**BRIEF**: Look through the records that follow. Copy every line containing the word "herokuapp".

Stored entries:
--

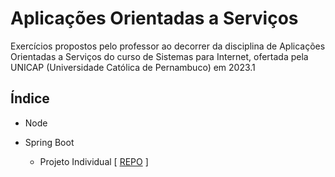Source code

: # Aplicações Orientadas a Serviços

Exercícios propostos pelo professor ao decorrer da disciplina de Aplicações Orientadas a Serviços do curso de Sistemas para Internet, ofertada pela UNICAP (Universidade Católica de Pernambuco) em 2023.1

## Índice

 - Node
 
 - Spring Boot
    - Projeto Individual [ [REPO](https://github.com/luizgnclvs/aplicacoes-servicos-unicap/tree/main/servicos-spring-1) ]
 
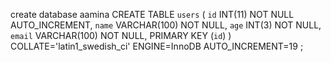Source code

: create database aamina
CREATE TABLE `users` (
	`id` INT(11) NOT NULL AUTO_INCREMENT,
	`name` VARCHAR(100) NOT NULL,
	`age` INT(3) NOT NULL,
	`email` VARCHAR(100) NOT NULL,
	PRIMARY KEY (`id`)
)
COLLATE='latin1_swedish_ci'
ENGINE=InnoDB
AUTO_INCREMENT=19
;

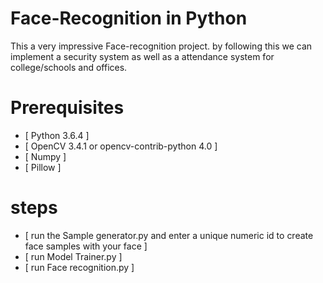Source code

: # Face-Recognition in Python
This a very impressive Face-recognition project. by following this we can implement a security system as well as a attendance system for college/schools and offices.

# Prerequisites
- [ Python 3.6.4 ]
- [ OpenCV 3.4.1 or opencv-contrib-python 4.0 ]
- [ Numpy ]
- [ Pillow ]


# steps
- [ run the Sample generator.py and enter a unique numeric id to create face samples with your face ]
- [ run Model Trainer.py ]
- [ run Face recognition.py ]
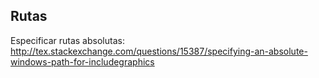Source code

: ## Rutas

Especificar rutas absolutas: <http://tex.stackexchange.com/questions/15387/specifying-an-absolute-windows-path-for-includegraphics>
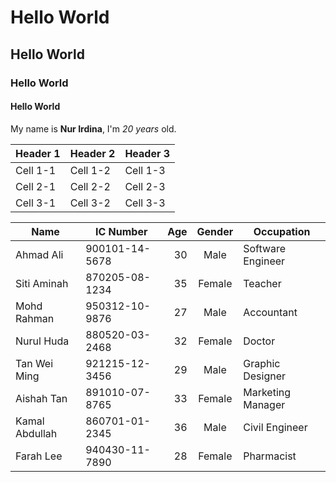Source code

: # Hello World
## Hello World
### Hello World
#### Hello World

My name is **Nur Irdina**, I'm *20 years* old.

| Header 1 | Header 2 | Header 3 |
|----------|----------|----------|
| Cell 1-1  | Cell 1-2  | Cell 1-3  |
| Cell 2-1  | Cell 2-2  | Cell 2-3  |
| Cell 3-1  | Cell 3-2  | Cell 3-3  |

| Name           | IC Number     | Age | Gender | Occupation          |
|----------------|---------------|-----:|:--------:|---------------------|
| Ahmad Ali      | 900101-14-5678 | 30  | Male   | Software Engineer   |
| Siti Aminah    | 870205-08-1234 | 35  | Female | Teacher             |
| Mohd Rahman    | 950312-10-9876 | 27  | Male   | Accountant          |
| Nurul Huda     | 880520-03-2468 | 32  | Female | Doctor              |
| Tan Wei Ming   | 921215-12-3456 | 29  | Male   | Graphic Designer    |
| Aishah Tan     | 891010-07-8765 | 33  | Female | Marketing Manager   |
| Kamal Abdullah | 860701-01-2345 | 36  | Male   | Civil Engineer      |
| Farah Lee      | 940430-11-7890 | 28  | Female | Pharmacist          |
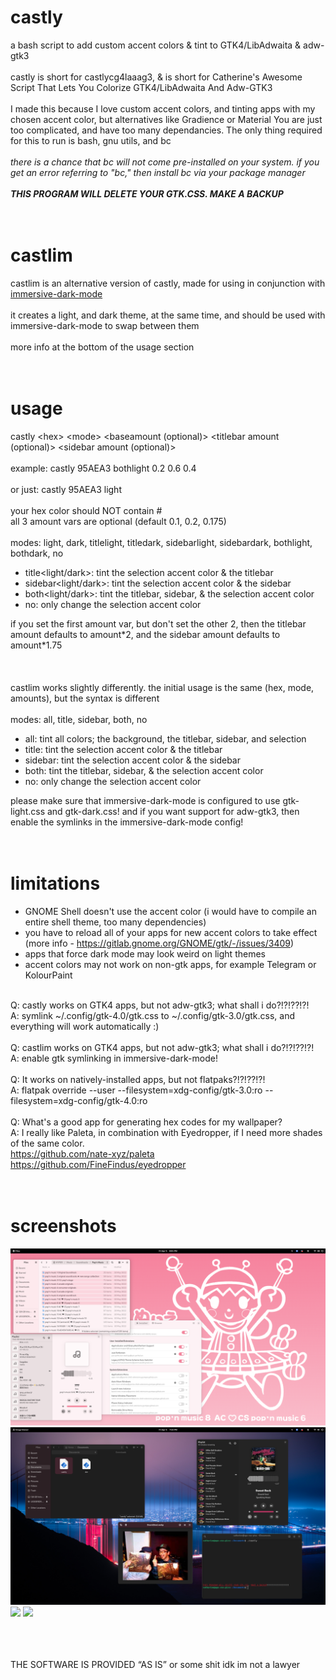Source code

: # castly
a bash script to add custom accent colors &amp; tint to GTK4/LibAdwaita &amp; adw-gtk3
<br><br>
castly is short for castlycg4laaag3, & is short for Catherine's Awesome Script That Lets You Colorize GTK4/LibAdwaita And Adw-GTK3
<br><br>
I made this because I love custom accent colors, and tinting apps with my chosen accent color, but alternatives like Gradience or Material You are just too complicated, and have too many dependancies. The only thing required for this to run is bash, gnu utils, and bc
<br><br>
*there is a chance that bc will not come pre-installed on your system. if you get an error referring to "bc," then install bc via your package manager*
<br><br>
***THIS PROGRAM WILL DELETE YOUR GTK.CSS. MAKE A BACKUP***
<br><br><br>
# castlim
castlim is an alternative version of castly, made for using in conjunction with [immersive-dark-mode](https://github.com/realmazharhussain/immersive-dark-mode)
<br><br>
it creates a light, and dark theme, at the same time, and should be used with immersive-dark-mode to swap between them
<br><br>
more info at the bottom of the usage section
<br><br><br>
# usage
castly \<hex> \<mode> \<baseamount (optional)> \<titlebar amount (optional)> \<sidebar amount (optional)>
<br><br>
example: castly 95AEA3 bothlight 0.2 0.6 0.4
<br><br>
or just: castly 95AEA3 light
<br><br>
your hex color should NOT contain #
<br>
all 3 amount vars are optional (default 0.1, 0.2, 0.175)
<br><br>
modes: light, dark, titlelight, titledark, sidebarlight, sidebardark, bothlight, bothdark, no
<br>
- title<light/dark>: tint the selection accent color & the titlebar
- sidebar<light/dark>: tint the selection accent color & the sidebar
- both<light/dark>: tint the titlebar, sidebar, & the selection accent color
- no: only change the selection accent color

if you set the first amount var, but don't set the other 2, then the titlebar amount defaults to amount\*2, and the sidebar amount defaults to amount\*1.75
<br><br><br><br>
castlim works slightly differently. the initial usage is the same (hex, mode, amounts), but the syntax is different
<br><br>
modes: all, title, sidebar, both, no
<br>
- all: tint all colors; the background, the titlebar, sidebar, and selection
- title: tint the selection accent color & the titlebar
- sidebar: tint the selection accent color & the sidebar
- both: tint the titlebar, sidebar, & the selection accent color
- no: only change the selection accent color

please make sure that immersive-dark-mode is configured to use gtk-light.css and gtk-dark.css! and if you want support for adw-gtk3, then enable the symlinks in the immersive-dark-mode config!
<br><br><br>
# limitations
- GNOME Shell doesn't use the accent color (i would have to compile an entire shell theme, too many dependencies)
- you have to reload all of your apps for new accent colors to take effect (more info - https://gitlab.gnome.org/GNOME/gtk/-/issues/3409)
- apps that force dark mode may look weird on light themes
- accent colors may not work on non-gtk apps, for example Telegram or KolourPaint
<br><br>

Q: castly works on GTK4 apps, but not adw-gtk3; what shall i do?!?!??!?!
<br>
A: symlink ~/.config/gtk-4.0/gtk.css to ~/.config/gtk-3.0/gtk.css, and everything will work automatically :)
<br><br>
Q: castlim works on GTK4 apps, but not adw-gtk3; what shall i do?!?!??!?!
<br>
A: enable gtk symlinking in immersive-dark-mode!
<br><br>
Q: It works on natively-installed apps, but not flatpaks?!?!??!?!
<br>
A: flatpak override --user --filesystem=xdg-config/gtk-3.0:ro --filesystem=xdg-config/gtk-4.0:ro
<br><br>
Q: What's a good app for generating hex codes for my wallpaper?
<br>
A: I really like Paleta, in combination with Eyedropper, if I need more shades of the same color.
<br>
https://github.com/nate-xyz/paleta
<br>
https://github.com/FineFindus/eyedropper
<br>
<br>
<br>
# screenshots
![](./screenshot1.png)
![](./screenshot2.png)
![](./screenshot3.png)
![](./screenshot4.png)

<br><br><br>
THE SOFTWARE IS PROVIDED “AS IS” or some shit idk im not a lawyer
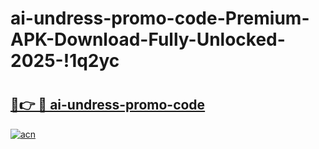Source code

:# ai-undress-promo-code-Premium-APK-Download-Fully-Unlocked-2025-!1q2yc

# <h2><a href="https://ffmdfb.esa.edu.pl?title=ai-undress-promo-code&ref=1q2yc">🔗👉 🔴 ai-undress-promo-code</a></h2>

[![acn](https://github.com/user-attachments/assets/0f9c940e-d8b0-45ae-aac7-cd30a18b3e1c)](https://ffmdfb.esa.edu.pl?title=ai-undress-promo-code&ref=1q2yc)

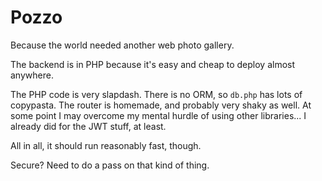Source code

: # Pozzo

Because the world needed another web photo gallery. 

The backend is in PHP because it's easy and cheap to deploy almost anywhere. 

The PHP code is very slapdash. There is no ORM, so `db.php` has lots of copypasta. The router is homemade, and probably very shaky as well. At some point I may overcome my mental hurdle of using other libraries... I already did for the JWT stuff, at least. 

All in all, it should run reasonably fast, though. 

Secure? Need to do a pass on that kind of thing. 
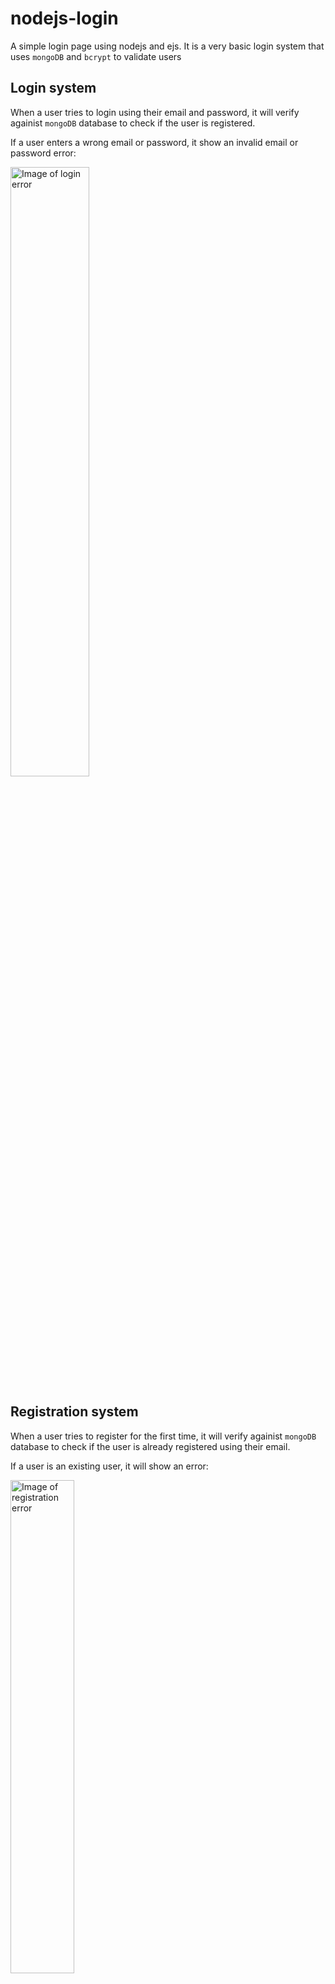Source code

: # nodejs-login
A simple login page using nodejs and ejs. It is a very basic login system that uses `mongoDB` and `bcrypt` to validate users

## Login system
When a user tries to login using their email and password, it will verify againist `mongoDB` database to check if the user is registered.

If a user enters a wrong email or password, it show an invalid email or password error:

<img src="https://github.com/jadenlohh/images/blob/main/Screenshot%202021-05-25%20175139.png" width="50%" alt="Image of login error">

## Registration system
When a user tries to register for the first time, it will verify againist `mongoDB` database to check if the user is already registered using their email.

If a user is an existing user, it will show an error:

<img src="https://github.com/jadenlohh/images/blob/main/Screenshot%202021-05-25%20180207.png" width="45%" alt="Image of registration error">

Similarly, if the user enters a invalid password, it will show an error as well: 

<img src="https://github.com/jadenlohh/images/blob/main/Screenshot%202021-05-25%20180537.png" width="40%" alt="Image of registration error">

### Notice
Note that this login system does not support mobile so it will look different on mobile
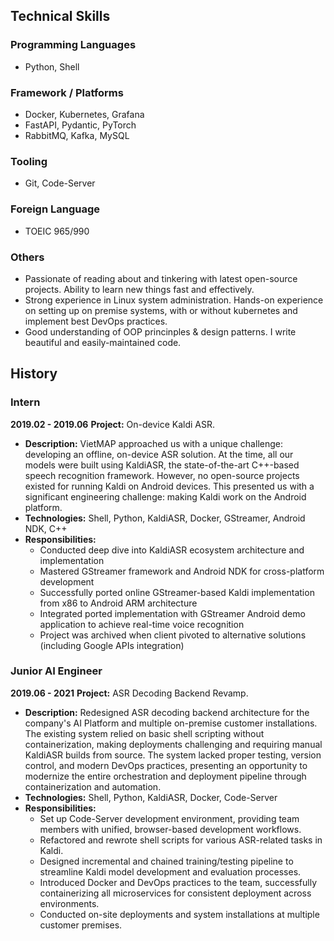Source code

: 
## Technical Skills
### Programming Languages
- Python, Shell

### Framework / Platforms
- Docker, Kubernetes, Grafana
- FastAPI, Pydantic, PyTorch
- RabbitMQ, Kafka, MySQL

### Tooling
- Git, Code-Server

### Foreign Language
- TOEIC 965/990


### Others
- Passionate of reading about and tinkering with latest open-source projects. Ability to learn new things fast and effectively.
- Strong experience in Linux system administration. Hands-on experience on setting up on premise systems, with or without kubernetes and implement best DevOps practices.
- Good understanding of OOP princinples & design patterns. I write beautiful and easily-maintained code.


## History
### Intern
**2019.02 - 2019.06**
**Project:** On-device Kaldi ASR.
- **Description:** VietMAP approached us with a unique challenge: developing an offline, on-device ASR solution. At the time, all our models were built using KaldiASR, the state-of-the-art C++-based speech recognition framework. However, no open-source projects existed for running Kaldi on Android devices. This presented us with a significant engineering challenge: making Kaldi work on the Android platform.
- **Technologies:** Shell, Python, KaldiASR, Docker, GStreamer, Android NDK, C++
- **Responsibilities:**
  - Conducted deep dive into KaldiASR ecosystem architecture and implementation
  - Mastered GStreamer framework and Android NDK for cross-platform development
  - Successfully ported online GStreamer-based Kaldi implementation from x86 to Android ARM architecture
  - Integrated ported implementation with GStreamer Android demo application to achieve real-time voice recognition
  - Project was archived when client pivoted to alternative solutions (including Google APIs integration)


### Junior AI Engineer
**2019.06 - 2021**
**Project:** ASR Decoding Backend Revamp.
- **Description:** Redesigned ASR decoding backend architecture for the company's AI Platform and multiple on-premise customer installations. The existing system relied on basic shell scripting without containerization, making deployments challenging and requiring manual KaldiASR builds from source. The system lacked proper testing, version control, and modern DevOps practices, presenting an opportunity to modernize the entire orchestration and deployment pipeline through containerization and automation.
- **Technologies:** Shell, Python, KaldiASR, Docker, Code-Server
- **Responsibilities:**
    - Set up Code-Server development environment, providing team members with unified, browser-based development workflows.
    - Refactored and rewrote shell scripts for various ASR-related tasks in Kaldi.
    - Designed incremental and chained training/testing pipeline to streamline Kaldi model development and evaluation processes.
    - Introduced Docker and DevOps practices to the team, successfully containerizing all microservices for consistent deployment across environments.
    - Conducted on-site deployments and system installations at multiple customer premises.

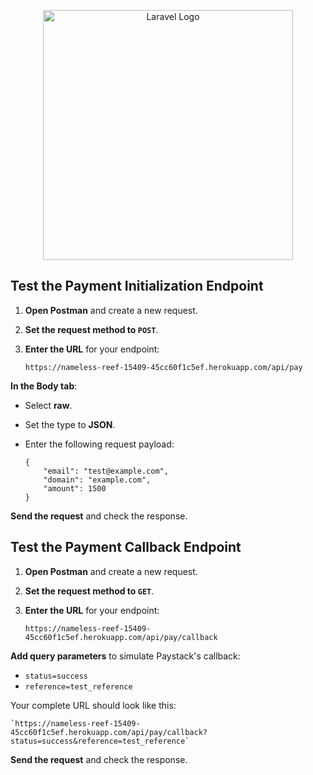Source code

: <p align="center"><a href="https://laravel.com" target="_blank"><img src="https://raw.githubusercontent.com/laravel/art/master/logo-lockup/5%20SVG/2%20CMYK/1%20Full%20Color/laravel-logolockup-cmyk-red.svg" width="400" alt="Laravel Logo"></a></p>

## Test the Payment Initialization Endpoint

1.  **Open Postman** and create a new request.
    
2.  **Set the request method to `POST`**.
    
3.  **Enter the URL** for your endpoint:

    `https://nameless-reef-15409-45cc60f1c5ef.herokuapp.com/api/pay`

**In the Body tab**:

-   Select **raw**.
-   Set the type to **JSON**.
-   Enter the following request payload:

        {
	        "email": "test@example.com",
	        "domain": "example.com",
	        "amount": 1500
        }
**Send the request** and check the response.


## Test the Payment Callback Endpoint

1.  **Open Postman** and create a new request.
    
2.  **Set the request method to `GET`**.
    
3.  **Enter the URL** for your endpoint:
    
    `https://nameless-reef-15409-45cc60f1c5ef.herokuapp.com/api/pay/callback`

**Add query parameters** to simulate Paystack's callback:

-   `status=success`
-   `reference=test_reference`

Your complete URL should look like this:

    `https://nameless-reef-15409-45cc60f1c5ef.herokuapp.com/api/pay/callback?status=success&reference=test_reference`

**Send the request** and check the response.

--

**WORKED SOLUTION**:
    `https://nameless-reef-15409-45cc60f1c5ef.herokuapp.com/api/pay`
    `https://nameless-reef-15409-45cc60f1c5ef.herokuapp.com/api/pay/callback`
    `https://nameless-reef-15409-45cc60f1c5ef.herokuapp.com/api/pay/callback?status=success&reference=test_reference`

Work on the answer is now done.